Wow...tough question. I can't pin it down to just one. The greatest moments for me come when I see kids do the unexpected. There's nothing better than seeing a kid who's struggled finally reach success. Whether that success be on a test, a semester grade, or graduation, the expression of excitement and pride that comes across the kid's face is, for lack of a better word, awesome.




Why do you think social studies is an important subject for students to study?

Social studies teaches our kids how to be good citizens and how to be important contributors to their community. By doing so, social studies ultimately works towards maintaining our greatness as a society. By teaching history, economic principals, multi-culturalism, government, and critical thinking skills, we are preparing our students to become successful participants in a world that is constantly changing.

What are some ways that parents can be involved in their student's education?

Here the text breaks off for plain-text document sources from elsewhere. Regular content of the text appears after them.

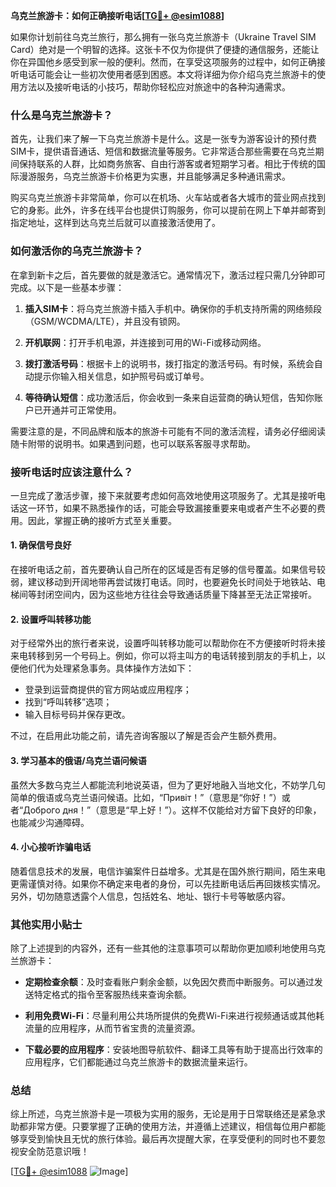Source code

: **乌克兰旅游卡：如何正确接听电话[[TG💪+ @esim1088](https://t.me/s/esim1088)]**

如果你计划前往乌克兰旅行，那么拥有一张乌克兰旅游卡（Ukraine Travel SIM Card）绝对是一个明智的选择。这张卡不仅为你提供了便捷的通信服务，还能让你在异国他乡感受到家一般的便利。然而，在享受这项服务的过程中，如何正确接听电话可能会让一些初次使用者感到困惑。本文将详细为你介绍乌克兰旅游卡的使用方法以及接听电话的小技巧，帮助你轻松应对旅途中的各种沟通需求。

### 什么是乌克兰旅游卡？

首先，让我们来了解一下乌克兰旅游卡是什么。这是一张专为游客设计的预付费SIM卡，提供语音通话、短信和数据流量等服务。它非常适合那些需要在乌克兰期间保持联系的人群，比如商务旅客、自由行游客或者短期学习者。相比于传统的国际漫游服务，乌克兰旅游卡价格更为实惠，并且能够满足多种通讯需求。

购买乌克兰旅游卡非常简单，你可以在机场、火车站或者各大城市的营业网点找到它的身影。此外，许多在线平台也提供订购服务，你可以提前在网上下单并邮寄到指定地址，这样到达乌克兰后就可以直接激活使用了。

### 如何激活你的乌克兰旅游卡？

在拿到新卡之后，首先要做的就是激活它。通常情况下，激活过程只需几分钟即可完成。以下是一些基本步骤：

1. **插入SIM卡**：将乌克兰旅游卡插入手机中。确保你的手机支持所需的网络频段（GSM/WCDMA/LTE），并且没有锁网。
   
2. **开机联网**：打开手机电源，并连接到可用的Wi-Fi或移动网络。

3. **拨打激活号码**：根据卡上的说明书，拨打指定的激活号码。有时候，系统会自动提示你输入相关信息，如护照号码或订单号。

4. **等待确认短信**：成功激活后，你会收到一条来自运营商的确认短信，告知你账户已开通并可正常使用。

需要注意的是，不同品牌和版本的旅游卡可能有不同的激活流程，请务必仔细阅读随卡附带的说明书。如果遇到问题，也可以联系客服寻求帮助。

### 接听电话时应该注意什么？

一旦完成了激活步骤，接下来就要考虑如何高效地使用这项服务了。尤其是接听电话这一环节，如果不熟悉操作的话，可能会导致漏接重要来电或者产生不必要的费用。因此，掌握正确的接听方式至关重要。

#### 1. 确保信号良好

在接听电话之前，首先要确认自己所在的区域是否有足够的信号覆盖。如果信号较弱，建议移动到开阔地带再尝试拨打电话。同时，也要避免长时间处于地铁站、电梯间等封闭空间内，因为这些地方往往会导致通话质量下降甚至无法正常接听。

#### 2. 设置呼叫转移功能

对于经常外出的旅行者来说，设置呼叫转移功能可以帮助你在不方便接听时将未接来电转移到另一个号码上。例如，你可以将主叫方的电话转接到朋友的手机上，以便他们代为处理紧急事务。具体操作方法如下：

- 登录到运营商提供的官方网站或应用程序；
- 找到“呼叫转移”选项；
- 输入目标号码并保存更改。

不过，在启用此功能之前，请先咨询客服以了解是否会产生额外费用。

#### 3. 学习基本的俄语/乌克兰语问候语

虽然大多数乌克兰人都能流利地说英语，但为了更好地融入当地文化，不妨学几句简单的俄语或乌克兰语问候语。比如，“Привіт！”（意思是“你好！”）或者“Доброго дня！”（意思是“早上好！”）。这样不仅能给对方留下良好的印象，也能减少沟通障碍。

#### 4. 小心接听诈骗电话

随着信息技术的发展，电信诈骗案件日益增多。尤其是在国外旅行期间，陌生来电更需谨慎对待。如果你不确定来电者的身份，可以先挂断电话后再回拨核实情况。另外，切勿随意透露个人信息，包括姓名、地址、银行卡号等敏感内容。

### 其他实用小贴士

除了上述提到的内容外，还有一些其他的注意事项可以帮助你更加顺利地使用乌克兰旅游卡：

- **定期检查余额**：及时查看账户剩余金额，以免因欠费而中断服务。可以通过发送特定格式的指令至客服热线来查询余额。
  
- **利用免费Wi-Fi**：尽量利用公共场所提供的免费Wi-Fi来进行视频通话或其他耗流量的应用程序，从而节省宝贵的流量资源。

- **下载必要的应用程序**：安装地图导航软件、翻译工具等有助于提高出行效率的应用程序，它们都能通过乌克兰旅游卡的数据流量来运行。

### 总结

综上所述，乌克兰旅游卡是一项极为实用的服务，无论是用于日常联络还是紧急求助都非常方便。只要掌握了正确的使用方法，并遵循上述建议，相信每位用户都能够享受到愉快且无忧的旅行体验。最后再次提醒大家，在享受便利的同时也不要忽视安全防范意识哦！

[[TG💪+ @esim1088](https://t.me/s/esim1088) ![Image](https://i.postimg.cc/4NQfJmqS/Snipaste-2025-05-13-00-14-12.png)]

The answer to this one is actually embedded in the question...parents simply must be involved! There are many ways to involve yourself in your child's education. We as parents (I have two little girls, one a 6th grader in a GCPS middle school and a 4 year old) are busy, but we have to find time to support our kids because we are the most important part of the puzzle that is our kids' success. Being involved can be as simple as asking your child each day how school was and if they have homework. Let them know you care about and value their education. Create an atmosphere at home where your child can sit down and focus on homework and studying. If you don't have access to the parent portal yet, get it! It's a great way to monitor your child's progress and to stay in touch with teachers.  




What advice would you give to a high school or college student who's thinking about becoming a teacher?

I would tell these prospective teachers that there's no greater job they could ever find! I would tell them that while they'll face challenges, they'll also be rewarded in ways that no other profession can be. I would tell them to take the preparation towards becoming a teacher seriously so that they are in a position to succeed when they enter the classroom. I would tell them to pick the brains of their mentor teachers when they begin their field observations and student teaching, and then to continue to do so throughout the early stages of their career. Mostly, though, I would tell them to get ready for the ride of their life!

What do you hope to see when you look back on your teaching career?

I hope I can look back at a career that created successful young people. I hope that one day I'll look back at my career and feel contentment, knowing that I did all that I could to promote the success of my students and that my efforts paid off.